2. Monogenic Forms of Hypertension

Over the last century, an increasing number of syndromes associated with high BP that are caused by single rare gene mutations have been identified [11].

The discovery of genes responsible for monogenic forms of HTN identified the kidney and adrenal glands as important players in the regulation of BP levels [12]. The majority of these syndromes are due to gain-of-function or loss-of-function mutations, which result in an alteration of mineralocorticoid, glucocorticoid, or sympathetic pathways (see Table 1).

Table 1

Hypertension (HTN)-related monogenic syndromes.

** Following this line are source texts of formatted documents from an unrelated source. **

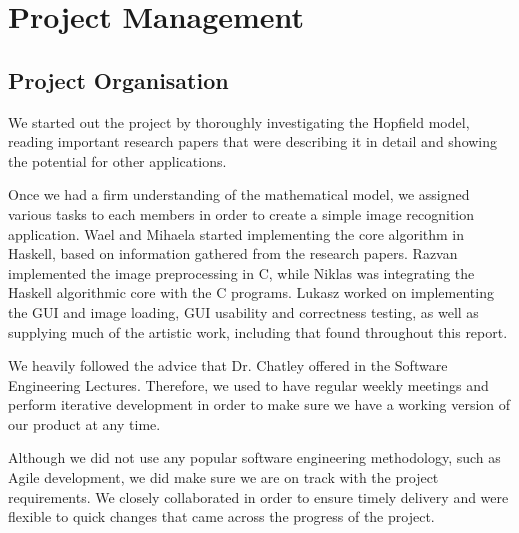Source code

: \chapter{Project Management}




\section{Project Organisation}
We started out the project by thoroughly investigating the Hopfield model, reading important research papers that were describing it in detail and showing the potential for other applications.

Once we had a firm understanding of the mathematical model, we assigned various tasks to each members in order to create a simple image recognition application. Wael and Mihaela started implementing the core algorithm in Haskell, based on information gathered from the research papers. Razvan implemented the image preprocessing in C, while Niklas was integrating the Haskell algorithmic core with the C programs. Lukasz worked on implementing the GUI and image loading, GUI usability and correctness testing, as well as supplying much of the artistic work, including that found throughout this report.

We heavily followed the advice that Dr. Chatley offered in the Software Engineering Lectures. Therefore, we used to have regular weekly meetings and perform iterative development in order to make sure we have a working version of our product at any time.

Although we did not use any popular software engineering methodology, such as Agile development, we did make sure we are on track with the project requirements. We closely collaborated in order to ensure timely delivery and were flexible to quick changes that came across the progress of the project.


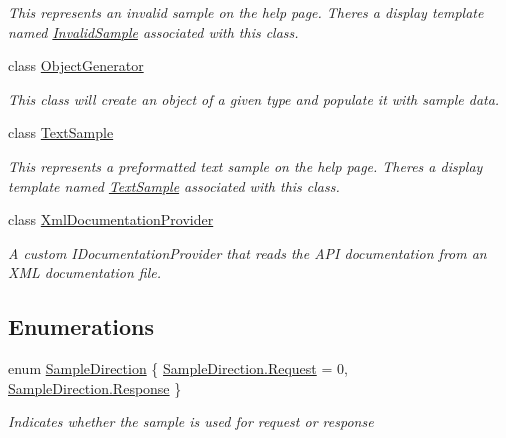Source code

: \begin{DoxyCompactItemize}
\begin{DoxyCompactList}\small\item\em This represents an invalid sample on the help page. There\textquotesingle{}s a display template named \hyperlink{class_open_1_1_g_i_1_1hypermart_1_1_areas_1_1_help_page_1_1_invalid_sample}{Invalid\+Sample} associated with this class. \end{DoxyCompactList}\item 
class \hyperlink{class_open_1_1_g_i_1_1hypermart_1_1_areas_1_1_help_page_1_1_object_generator}{Object\+Generator}
\begin{DoxyCompactList}\small\item\em This class will create an object of a given type and populate it with sample data. \end{DoxyCompactList}\item 
class \hyperlink{class_open_1_1_g_i_1_1hypermart_1_1_areas_1_1_help_page_1_1_text_sample}{Text\+Sample}
\begin{DoxyCompactList}\small\item\em This represents a preformatted text sample on the help page. There\textquotesingle{}s a display template named \hyperlink{class_open_1_1_g_i_1_1hypermart_1_1_areas_1_1_help_page_1_1_text_sample}{Text\+Sample} associated with this class. \end{DoxyCompactList}\item 
class \hyperlink{class_open_1_1_g_i_1_1hypermart_1_1_areas_1_1_help_page_1_1_xml_documentation_provider}{Xml\+Documentation\+Provider}
\begin{DoxyCompactList}\small\item\em A custom I\+Documentation\+Provider that reads the A\+P\+I documentation from an X\+M\+L documentation file. \end{DoxyCompactList}\end{DoxyCompactItemize}
\subsection*{Enumerations}
\begin{DoxyCompactItemize}
\item 
enum \hyperlink{namespace_open_1_1_g_i_1_1hypermart_1_1_areas_1_1_help_page_a96790152101b7f9c7e4ff518bb45c822}{Sample\+Direction} \{ \hyperlink{namespace_open_1_1_g_i_1_1hypermart_1_1_areas_1_1_help_page_a96790152101b7f9c7e4ff518bb45c822a15c2d85f1fae22a3c3a0594510a1f611}{Sample\+Direction.\+Request} = 0, 
\hyperlink{namespace_open_1_1_g_i_1_1hypermart_1_1_areas_1_1_help_page_a96790152101b7f9c7e4ff518bb45c822ad64ed3e9c10229648e069f56e32f4c8e}{Sample\+Direction.\+Response}
 \}\begin{DoxyCompactList}\small\item\em Indicates whether the sample is used for request or response \end{DoxyCompactList}
\end{DoxyCompactItemize}


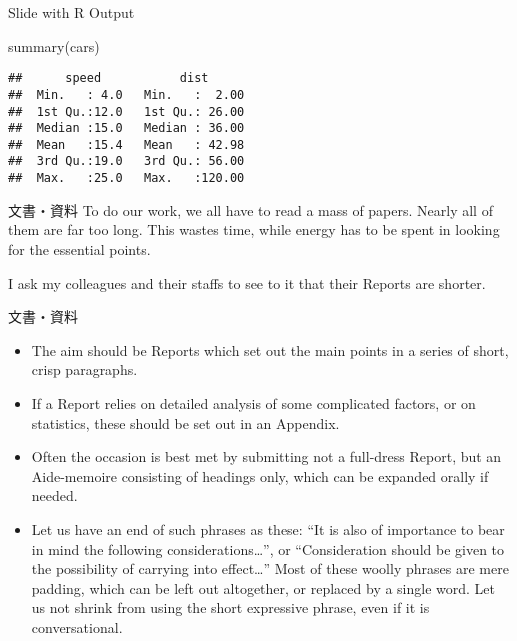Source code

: \documentclass[
  ignorenonframetext,
]{beamer}
\newenvironment{Shaded}{\begin{snugshade}}{\end{snugshade}}
\newcommand{\FunctionTok}[1]{\textcolor[rgb]{0.00,0.00,0.00}{#1}}
\newcommand{\NormalTok}[1]{#1}
\providecommand{\tightlist}{%
  \setlength{\itemsep}{0pt}\setlength{\parskip}{0pt}}
\let\oldShaded\Shaded
\let\endoldShaded\endShaded
\renewenvironment{Shaded}{\footnotesize\oldShaded}{\endoldShaded}
\begin{document}
\begin{frame}[fragile]{Slide with R Output}
\protect\hypertarget{slide-with-r-output}{}
\begin{Shaded}
\begin{Highlighting}[]
\FunctionTok{summary}\NormalTok{(cars)}
\end{Highlighting}
\end{Shaded}

\begin{verbatim}
##      speed           dist       
##  Min.   : 4.0   Min.   :  2.00  
##  1st Qu.:12.0   1st Qu.: 26.00  
##  Median :15.0   Median : 36.00  
##  Mean   :15.4   Mean   : 42.98  
##  3rd Qu.:19.0   3rd Qu.: 56.00  
##  Max.   :25.0   Max.   :120.00
\end{verbatim}
\end{frame}

\begin{frame}{文書・資料}
\protect\hypertarget{ux6587ux66f8ux8cc7ux6599}{}
To do our work, we all have to read a mass of papers. Nearly all of them
are far too long. This wastes time, while energy has to be spent in
looking for the essential points.

I ask my colleagues and their staffs to see to it that their Reports are
shorter.
\end{frame}

\begin{frame}{文書・資料}
\protect\hypertarget{ux6587ux66f8ux8cc7ux6599-1}{}
\begin{itemize}[<+->]
\tightlist
\item
  \textbullet{}\hspace{2pt} The aim should be Reports which set out the
  main points in a series of short, crisp paragraphs.
\item
  \textbullet{}\hspace{2pt} If a Report relies on detailed analysis of
  some complicated factors, or on statistics, these should be set out in
  an Appendix.
\item
  \textbullet{}\hspace{2pt} Often the occasion is best met by submitting
  not a full-dress Report, but an Aide-memoire consisting of headings
  only, which can be expanded orally if needed.
\item
  \textbullet\hspace{2pt}Let us have an end of such phrases as these:
  ``It is also of importance to bear in mind the following
  considerations\ldots{}'', or ``Consideration should be given to the
  possibility of carrying into effect\ldots{}'' Most of these woolly
  phrases are mere padding, which can be left out altogether, or
  replaced by a single word. Let us not shrink from using the short
  expressive phrase, even if it is conversational.
\end{itemize}
\end{frame}
\end{document}
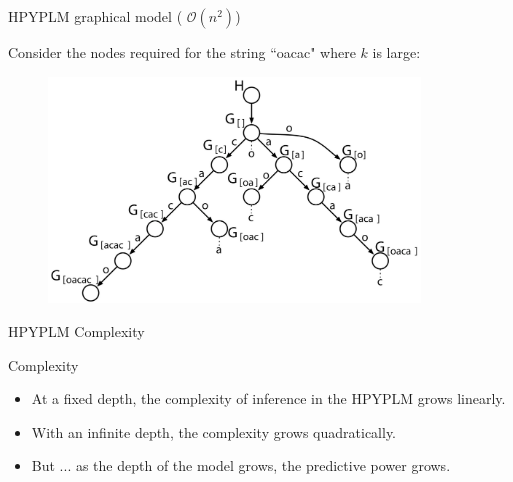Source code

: \documentclass{beamer}
\begin{document}
%

\begin{frame}[t]{HPYPLM graphical model ( $\mathcal{O}(n^2)$)}
	
	Consider the nodes required for the string ``oacac" where $k$ is large: 
	\begin{figure}[t]
		\begin{center}
			\includegraphics[height = 6cm]{../figs/prefix_trie_not_coloured.pdf}
		\end{center}
	\end{figure}
\end{frame}

\begin{frame}[t]{HPYPLM Complexity}
	\begin{block}{Complexity}
		\begin{itemize}
			\item At a fixed depth, the complexity of inference in the HPYPLM grows linearly.  
			\item With an infinite depth, the complexity grows quadratically.
			\item But ... as the depth of the model grows, the predictive power grows.
		\end{itemize}
	\end{block}
\end{frame}
\end{document}
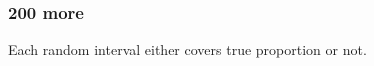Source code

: \documentclass[handout]{beamer}
\begin{document}


   \begin{frame}
   \frametitle{200 more}
   \begin{center}
   \end{center}
   Each {\color{orange} random interval} either covers {\color{blue} true proportion} or not.
   \end{frame}


   \begin{frame} 

   \end{frame}

   
\end{document}
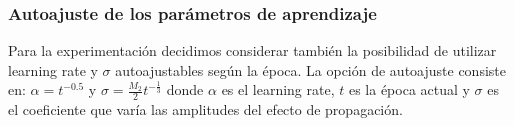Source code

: \documentclass[informe.tex]{subfiles}
\begin{document}
	\subsubsection{Autoajuste de los parámetros de aprendizaje}
	  Para la experimentación decidimos considerar también la posibilidad de utilizar learning rate y $\sigma$ autoajustables según la época. La opción de autoajuste consiste en: $\alpha = t^{-0.5}$ y $\sigma = \frac{M_2}{2}t^{-\frac{1}{3}}$ donde $\alpha$ es el learning rate, $t$ es la época actual y $\sigma$ es el coeficiente que varía las amplitudes del efecto de propagación.
\end{document}
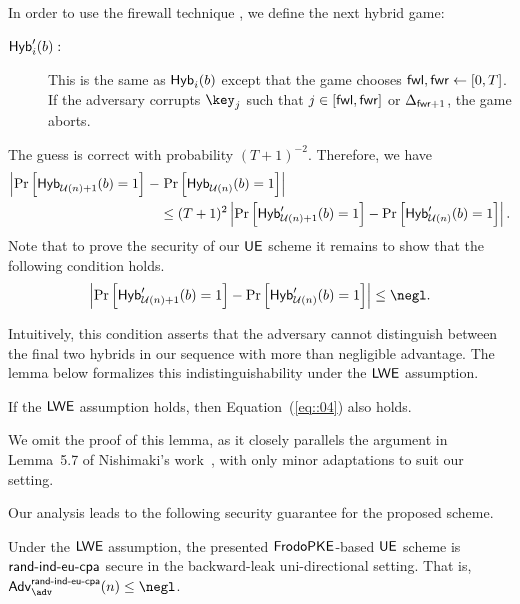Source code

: \documentclass{fundam}
\begin{document}
In order to use the firewall technique \cite{jiang2020,nishimaki2022direction}, we define the next hybrid game:
\begin{description}
	\item[$\mathsf{Hyb}_{i}'(b):$] This is the same as $\mathsf{Hyb}_{i}(b)$ except that the game chooses $\mathsf{fwl},\mathsf{fwr}\gets [0,T]$. If the adversary corrupts $\key_{j}$ such that $j\in[\mathsf{fwl},\mathsf{fwr}]$ or $\Delta_{\mathsf{fwr}+1}$, the game aborts.
\end{description}
The guess is correct with probability $(T+1)^{-2}$. Therefore, we have
%
\begin{align*}
	\left|  \Pr\left[   \mathsf{Hyb}_{\mathcal{U}(n)+1}(b)=1\right]\right. - & \left. \Pr\left[   \mathsf{Hyb}_{\mathcal{U}(n)}(b)=1  \right]  \right| \\
	&\leq (T+1)^{2}	\left|  \Pr\left[   \mathsf{Hyb}_{\mathcal{U}(n)+1}'(b)=1\right] - \Pr\left[   \mathsf{Hyb}_{\mathcal{U}(n)}'(b)=1  \right]  \right|.
\end{align*}
%
Note that to prove the security of our $\mathsf{UE}$ scheme it remains to show that the following condition holds.  
\begin{align}\label{eq::04}
	\left|  \Pr\left[   \tx{Hyb}_{\mathcal{U}(n)+1}'(b)=1\right] - \Pr\left[   \tx{Hyb}_{\mathcal{U}(n)}'(b)=1  \right]  \right|\leq \negl.
\end{align}

\noindent
Intuitively, this condition asserts that the adversary cannot distinguish between the final two hybrids in our sequence with more than negligible advantage. The lemma below formalizes this indistinguishability under the $\mathsf{LWE}$ assumption.
\begin{lemma}
	If the $\mathsf{LWE}$ assumption holds, then Equation~(\ref{eq::04}) also holds.
\end{lemma}

\noindent
We omit the proof of this lemma, as it closely parallels the argument in Lemma~5.7 of Nishimaki’s work~\cite{nishimaki2022direction}, with only minor adaptations to suit our setting.


\vspace{0.5cm}
Our analysis leads to the following security guarantee for the proposed scheme.
\begin{theorem}\label{th::main::one}
	Under the $\mathsf{LWE}$ assumption, the presented $\mathsf{FrodoPKE}$-based $\mathsf{UE}$ scheme is $\mathsf{rand{\text{-}} ind{\text{-}} eu{\text{-}} cpa}$	secure in the backward-leak uni-directional setting. That is, $\Adv_{\adv}^{\EUS}(n) \leq \negl$. 
\end{theorem}	
\end{document}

Monogenic Syndrome	Inheritance	Gene	Locus	Phenotype	Therapeutic Indications
Pheochromocytomas/Paragangliomas	Autosomal dominant	SDHA SDHB SDHC SDHD SDHAF2 TMEM127 MAX	5p15.3 1p36.13 1q23.3 11q23.1 11q12.2 2q11.2 14q23.3	Paragangliomas or pheochromocytomas.	Surgery/α adrenergic blockers
von Hippel–Lindau syndrome	Autosomal dominant	VHL	3p25.3	Retinal, cerebellar and spinal hemangioblastoma, renal cell carcinoma, pheochromocytomas, pancreatic tumours.	Surgery/α adrenergic blockers (for pheochromocytoma)
Multiple endocrine neoplasia, type 2A	Autosomal dominant	RET	10q11.2	Medullary thyroid carcinoma, parathyroid adenomas, pheochromocytoma.	Surgery/α adrenergic blockers (for pheochromocytoma)
Neurofibromatosis type 1	Autosomal dominant	NF1	17q11.2	Skin pigmentation, skin neurofibromas and brain tumours. Pheochromocytoma.	Surgery/α adrenergic blockers (for pheochromocytoma)
GRA–familial hyperaldosteronism type 1	Autosomal dominant	CYP11B1 CYP11B2	8q24.3	Familial form of PA	Glucocorticoids
Familial hyperaldosteronism type 2	Autosomal dominant	N.A.	7p22.3-7p22.1	Familial form of PA	Mineralocorticoid receptor antagonist/unilateral adrenalectomy (for APA)
Familial hyperaldosteronism type 3	Autosomal dominant	KCNJ5	8q24.3	Severe form of PA with bilateral adrenal hyperplasia	Bilateral adrenalectomy in drug-resistant patients
Familial hyperaldosteronism type 4	Autosomal dominant	CACNA1H	16p13.3	Familial form of PA	Mineralocorticoid receptor antagonist
PASNA syndrome	N.A.	CACNA1D	3p21.3	PA and complex neurological disorders (seizures and functional neurological abnormalities, resembling cerebral palsy).	N.A.
Sporadic APA	N.A.	KCNJ5 ATP1A1 ATP2B3 CACNA1D	11q24.3 1p31.1 Xq28 3p21.3	Sporadic forms of PA.	Adrenalectomy
Pseudohypoaldosteronism, type 2 (Gordon’s syndrome)	Autosomal dominant (*dominant/recessive)	WNK1 WNK4 CUL3 KLHL3 *	12p12.3 17q21.2 2q36.2 5q31.2	HyperK+ hyperCl− metabolic acidosis. Low PRA and low-normal AC.	Thiazide diuretics
Apparent mineralocorticoid excess (AME) Syndrome	Autosomal recessive	HSD11B2	16q22.1	Hypokalemia. Low PRA and AC. Increased cortisol/cortisone ratio.	Mineralocorticoid receptor antagonist
Liddle’s syndrome	Autosomal dominant	SCNN1B, SCNN1G	16p12.2	ENaC constitutive activation. Hypokalemia. Low PRA and AC.	ENaC blockers(amiloride, triamterene)
11β-hydroxylase deficiency	Autosomal recessive	CYP11B1	8q24.3	Virilisation, short stature. Low PRA and AC.HypoK+ alkalosis.	Glucocorticoids to inhibit ACTH-driven adrenal hyperpasia
17α-hydroxylase deficiency	Autosomal recessive	CYP17A1	10q24.3	HypoK+ alkalosis. Absent sexual maturation. Androgen deficiency.	Glucocorticoids to inhibit ACTH-driven adrenal hyperpasia
Hypertension with brachydactyly Type E	Autosomal dominant	PDE3A	12p12.3 12p12.1	Brachydactyly, short phalanges and metacarpals.	N.A.
Hypertension exacerbated by pregnancy	Autosomal dominant	NR3C2	4q31.23	Early onset hypertension exacerbated during pregnancy.	N.A.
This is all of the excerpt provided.